→ ACTIVITY
Every record must be transcribed in its entirety, apart from the images, which are to be omitted.

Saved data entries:
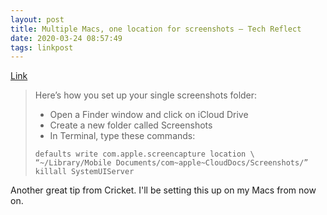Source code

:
 ```yaml
---
layout: post
title: Multiple Macs, one location for screenshots – Tech Reflect
date: 2020-03-24 08:57:49
tags: linkpost
---
```

[Link](https://techreflect.net/2017/03/22/multiple-macs-one-location-for-screenshots/)

> Here’s how you set up your single screenshots folder: 
> * Open a Finder window and click on iCloud Drive 
> * Create a new folder called Screenshots 
> * In Terminal, type these commands: 
> ```
> defaults write com.apple.screencapture location \
> “~/Library/Mobile Documents/com~apple~CloudDocs/Screenshots/” 
> killall SystemUIServer
> ```

Another great tip from Cricket. I'll be setting this up on my Macs from now on.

→ EXPECTED ANSWER
Source code

:
 ```yaml
---
layout: post
title: Multiple Macs, one location for screenshots – Tech Reflect
date: 2020-03-24 08:57:49
tags: linkpost
---
```

[Link](https://techreflect.net/2017/03/22/multiple-macs-one-location-for-screenshots/)

> Here’s how you set up your single screenshots folder: 
> * Open a Finder window and click on iCloud Drive 
> * Create a new folder called Screenshots 
> * In Terminal, type these commands: 
> ```
> defaults write com.apple.screencapture location \
> “~/Library/Mobile Documents/com~apple~CloudDocs/Screenshots/” 
> killall SystemUIServer
> ```

Another great tip from Cricket. I'll be setting this up on my Macs from now on.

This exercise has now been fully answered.